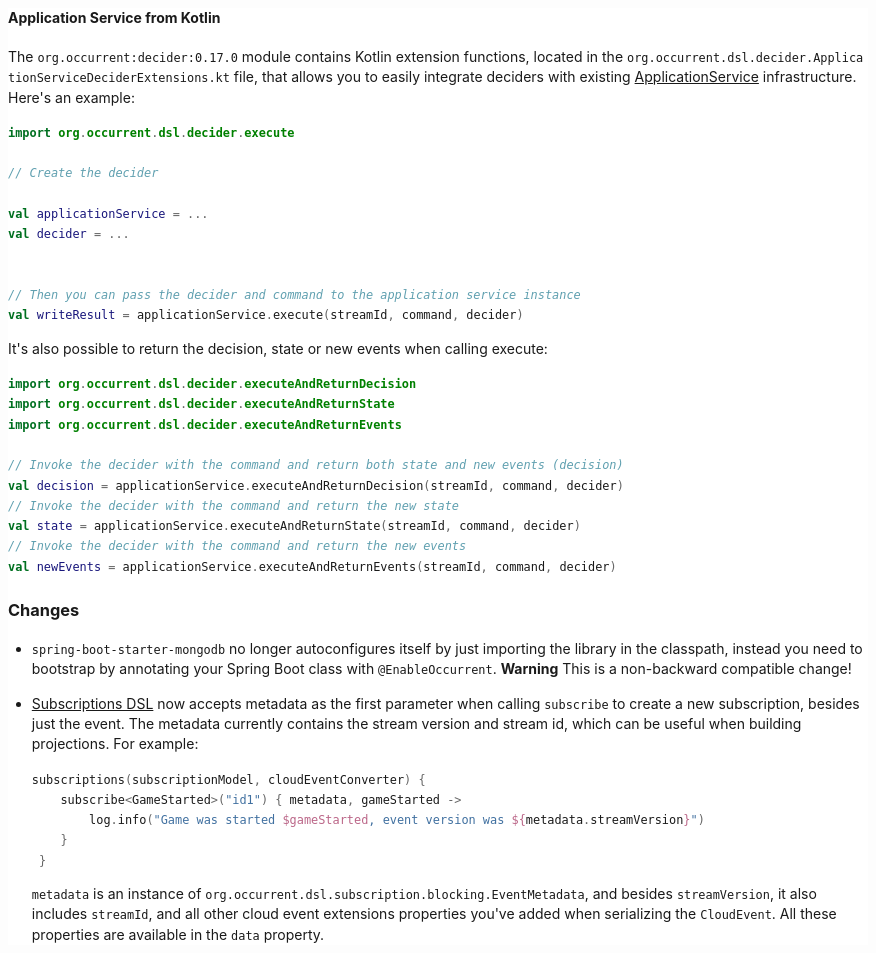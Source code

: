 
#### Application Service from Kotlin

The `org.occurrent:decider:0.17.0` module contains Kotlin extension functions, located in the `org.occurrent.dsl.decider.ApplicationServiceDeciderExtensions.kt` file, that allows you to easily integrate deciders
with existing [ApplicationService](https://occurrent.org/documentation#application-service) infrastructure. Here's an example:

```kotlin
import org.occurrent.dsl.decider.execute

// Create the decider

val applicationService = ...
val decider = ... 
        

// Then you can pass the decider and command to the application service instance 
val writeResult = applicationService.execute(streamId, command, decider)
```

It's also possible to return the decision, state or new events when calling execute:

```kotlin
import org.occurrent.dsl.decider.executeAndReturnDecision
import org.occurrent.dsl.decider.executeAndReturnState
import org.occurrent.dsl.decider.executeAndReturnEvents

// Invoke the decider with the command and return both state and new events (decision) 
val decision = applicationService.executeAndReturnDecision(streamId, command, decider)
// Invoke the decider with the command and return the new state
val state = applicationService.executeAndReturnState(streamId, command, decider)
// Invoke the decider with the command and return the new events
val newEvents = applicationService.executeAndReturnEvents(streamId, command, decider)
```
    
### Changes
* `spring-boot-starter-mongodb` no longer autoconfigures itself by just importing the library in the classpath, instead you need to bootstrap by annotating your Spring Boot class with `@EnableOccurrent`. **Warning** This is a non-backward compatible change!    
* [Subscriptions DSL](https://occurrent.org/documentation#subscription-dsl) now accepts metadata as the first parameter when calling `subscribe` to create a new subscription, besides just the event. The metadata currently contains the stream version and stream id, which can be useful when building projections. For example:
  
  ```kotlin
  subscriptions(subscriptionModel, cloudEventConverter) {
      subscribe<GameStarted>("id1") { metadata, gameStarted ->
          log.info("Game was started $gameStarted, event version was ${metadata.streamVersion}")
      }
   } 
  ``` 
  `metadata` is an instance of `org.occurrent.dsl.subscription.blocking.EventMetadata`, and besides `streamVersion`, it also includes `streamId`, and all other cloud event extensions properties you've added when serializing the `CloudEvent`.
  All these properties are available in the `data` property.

════

### [Work task]
Each line of the data that has the string "gameStarted" counts once; give the total and nothing else.

### [Expected answer]
2